Job losses in the manufacturing sector in the US sharply increased after China entered the WTO but there have also been other factors at play.
On multiple occasions, President Donald Trump has claimed that China's entry into the World Trade Organization triggered a spate of job losses in the United States' manufacturing sector. The claims have been intertwined with his attacks on Democratic Presidential nominee Joe Biden for having backed former President George W. Bush in granting a Permanent Normal Trade Relations status to China in 2001, following which China also became a member of the World Trade Organization (WTO).
A report titled 'The China Toll Deepens' published by the Economic Policy Institutes (EPI) found out that growth in the bilateral trade deficit between 2001 and 2017 cost 3.4 million U.S. jobs with losses in every state and congressional district. Nearly three-fourths (74.4 percent) of the jobs lost between 2001 and 2017 were in manufacturing (2.5 million manufacturing jobs lost), it stated. An updated version of the report published on January 13, 2020, pegs the number of U.S. manufacturing jobs lost between 2001 and 2018 due to trade deficits with China at 2.8 million.
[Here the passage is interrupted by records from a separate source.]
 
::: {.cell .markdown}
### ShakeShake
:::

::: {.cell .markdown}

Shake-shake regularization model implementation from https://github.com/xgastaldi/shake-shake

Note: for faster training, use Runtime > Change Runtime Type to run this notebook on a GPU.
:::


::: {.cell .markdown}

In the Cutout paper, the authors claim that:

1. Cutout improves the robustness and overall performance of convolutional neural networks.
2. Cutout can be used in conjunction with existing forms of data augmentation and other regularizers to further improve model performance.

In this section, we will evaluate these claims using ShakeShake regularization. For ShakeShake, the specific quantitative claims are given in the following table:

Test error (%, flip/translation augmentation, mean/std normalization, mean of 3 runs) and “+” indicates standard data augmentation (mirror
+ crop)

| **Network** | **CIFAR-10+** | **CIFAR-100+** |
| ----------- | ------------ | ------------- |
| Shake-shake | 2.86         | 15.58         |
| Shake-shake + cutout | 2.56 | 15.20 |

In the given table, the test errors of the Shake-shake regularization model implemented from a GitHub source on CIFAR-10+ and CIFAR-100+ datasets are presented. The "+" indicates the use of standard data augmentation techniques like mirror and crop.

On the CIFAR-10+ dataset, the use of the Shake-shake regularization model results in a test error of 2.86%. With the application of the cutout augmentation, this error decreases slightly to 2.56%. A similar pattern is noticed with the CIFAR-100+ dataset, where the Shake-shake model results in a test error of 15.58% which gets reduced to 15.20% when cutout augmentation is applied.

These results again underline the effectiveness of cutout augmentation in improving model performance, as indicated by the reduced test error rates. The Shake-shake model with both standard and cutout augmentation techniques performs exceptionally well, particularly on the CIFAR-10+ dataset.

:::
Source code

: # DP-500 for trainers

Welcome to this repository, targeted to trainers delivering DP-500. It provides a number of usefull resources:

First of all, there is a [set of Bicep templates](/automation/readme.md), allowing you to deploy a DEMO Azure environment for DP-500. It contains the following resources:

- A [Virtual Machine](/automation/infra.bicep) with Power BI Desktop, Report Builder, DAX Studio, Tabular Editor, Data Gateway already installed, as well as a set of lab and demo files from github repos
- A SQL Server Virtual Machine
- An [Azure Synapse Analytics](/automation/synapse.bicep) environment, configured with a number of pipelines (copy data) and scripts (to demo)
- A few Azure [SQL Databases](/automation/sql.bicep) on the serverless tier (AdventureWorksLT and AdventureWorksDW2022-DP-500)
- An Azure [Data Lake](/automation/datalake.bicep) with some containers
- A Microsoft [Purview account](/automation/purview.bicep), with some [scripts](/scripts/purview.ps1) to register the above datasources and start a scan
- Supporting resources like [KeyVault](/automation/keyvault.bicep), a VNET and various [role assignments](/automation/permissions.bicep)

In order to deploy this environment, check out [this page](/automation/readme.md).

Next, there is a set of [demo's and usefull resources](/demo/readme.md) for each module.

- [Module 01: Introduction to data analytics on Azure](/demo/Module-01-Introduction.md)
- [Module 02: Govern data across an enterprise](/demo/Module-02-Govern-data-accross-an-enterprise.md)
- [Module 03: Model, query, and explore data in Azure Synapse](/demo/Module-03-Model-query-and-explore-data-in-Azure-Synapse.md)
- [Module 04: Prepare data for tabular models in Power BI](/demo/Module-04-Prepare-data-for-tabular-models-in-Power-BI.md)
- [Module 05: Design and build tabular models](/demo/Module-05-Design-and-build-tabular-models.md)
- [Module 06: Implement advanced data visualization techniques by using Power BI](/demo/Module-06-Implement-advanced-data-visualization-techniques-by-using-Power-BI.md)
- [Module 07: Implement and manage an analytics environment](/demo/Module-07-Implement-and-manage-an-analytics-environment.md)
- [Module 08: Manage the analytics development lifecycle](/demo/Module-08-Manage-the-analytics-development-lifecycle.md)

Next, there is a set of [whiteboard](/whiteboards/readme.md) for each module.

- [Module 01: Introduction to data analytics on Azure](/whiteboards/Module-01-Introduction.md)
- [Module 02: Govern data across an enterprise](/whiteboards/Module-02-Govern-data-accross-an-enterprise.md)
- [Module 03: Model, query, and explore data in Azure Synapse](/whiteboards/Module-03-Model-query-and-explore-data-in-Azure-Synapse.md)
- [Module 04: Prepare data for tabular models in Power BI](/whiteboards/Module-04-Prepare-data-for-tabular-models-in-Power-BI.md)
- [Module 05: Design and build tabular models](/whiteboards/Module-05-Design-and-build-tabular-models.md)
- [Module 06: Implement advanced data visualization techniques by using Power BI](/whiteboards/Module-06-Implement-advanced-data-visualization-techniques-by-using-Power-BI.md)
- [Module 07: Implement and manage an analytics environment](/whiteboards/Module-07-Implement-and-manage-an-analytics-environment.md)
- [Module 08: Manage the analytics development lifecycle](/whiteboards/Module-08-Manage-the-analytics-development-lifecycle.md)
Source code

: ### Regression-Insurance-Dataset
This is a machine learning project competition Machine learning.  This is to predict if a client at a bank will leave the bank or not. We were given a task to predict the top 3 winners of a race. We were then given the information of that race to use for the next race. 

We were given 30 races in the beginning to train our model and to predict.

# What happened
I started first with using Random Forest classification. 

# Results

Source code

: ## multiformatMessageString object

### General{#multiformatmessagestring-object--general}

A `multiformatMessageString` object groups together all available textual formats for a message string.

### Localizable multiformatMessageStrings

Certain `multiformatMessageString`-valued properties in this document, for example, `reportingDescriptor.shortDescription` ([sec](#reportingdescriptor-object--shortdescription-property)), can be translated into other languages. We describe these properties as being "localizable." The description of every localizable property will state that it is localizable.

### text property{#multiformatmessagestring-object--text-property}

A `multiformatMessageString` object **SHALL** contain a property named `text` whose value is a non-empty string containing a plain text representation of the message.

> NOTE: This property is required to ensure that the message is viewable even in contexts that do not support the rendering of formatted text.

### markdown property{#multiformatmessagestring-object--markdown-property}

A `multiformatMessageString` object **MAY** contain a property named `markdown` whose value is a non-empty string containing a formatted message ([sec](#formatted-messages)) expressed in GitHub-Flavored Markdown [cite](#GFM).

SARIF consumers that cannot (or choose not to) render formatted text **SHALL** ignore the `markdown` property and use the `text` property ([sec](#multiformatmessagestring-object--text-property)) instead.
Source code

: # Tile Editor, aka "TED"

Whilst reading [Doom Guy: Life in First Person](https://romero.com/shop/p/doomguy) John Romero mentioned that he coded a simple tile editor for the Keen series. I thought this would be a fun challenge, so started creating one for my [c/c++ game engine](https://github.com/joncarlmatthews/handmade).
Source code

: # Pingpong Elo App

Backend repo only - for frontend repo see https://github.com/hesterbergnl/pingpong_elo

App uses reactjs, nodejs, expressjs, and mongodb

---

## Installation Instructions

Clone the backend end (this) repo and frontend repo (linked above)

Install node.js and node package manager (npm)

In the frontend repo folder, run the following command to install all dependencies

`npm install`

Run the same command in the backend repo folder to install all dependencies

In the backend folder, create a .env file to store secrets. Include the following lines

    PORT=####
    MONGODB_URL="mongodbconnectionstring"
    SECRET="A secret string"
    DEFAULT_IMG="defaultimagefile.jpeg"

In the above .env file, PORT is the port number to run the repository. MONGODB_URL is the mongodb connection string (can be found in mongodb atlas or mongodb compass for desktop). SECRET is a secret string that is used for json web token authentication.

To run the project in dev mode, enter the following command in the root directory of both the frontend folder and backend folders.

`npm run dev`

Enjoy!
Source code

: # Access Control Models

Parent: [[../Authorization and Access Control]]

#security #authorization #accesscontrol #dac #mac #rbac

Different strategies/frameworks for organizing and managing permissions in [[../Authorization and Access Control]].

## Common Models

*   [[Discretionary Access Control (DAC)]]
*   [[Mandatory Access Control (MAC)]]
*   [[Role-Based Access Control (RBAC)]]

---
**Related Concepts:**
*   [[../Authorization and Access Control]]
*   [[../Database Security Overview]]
The EPI study explains how China's admission into WTO wielded a heavy blow to the manufacturing sectors in the U.S. It states that China was inducted into the WTO with the hope of bringing it into compliance with an enforceable, rules-based regime that would require China to open its markets to imports from the United States and other nations by reducing Chinese tariffs and addressing non-tariff barriers to trade.
'Promoters of liberalized U.S.–China trade argued that the United States would benefit because of increased exports to a large and growing consumer market in China. The United States also negotiated a series of special safeguard measures designed to limit the disruptive effects of surging imports from China on domestic producers. However, China's trade-distorting practices, aided by China's currency manipulation and misalignment and its suppression of wages and labor rights, resulted in a flood of dumped and subsidized imports that greatly exceeded the growth of U.S. exports to China' it stated. This led to a supply of goods far exceeding Chinese consumer demand, and China dealt with the oversupply by dumping the exports elsewhere, primarily in the U.S. The growing imports reduced the demand for manufacturing goods in the U.S., which culminated in the elimination of existing jobs and a limit on the creation of new jobs.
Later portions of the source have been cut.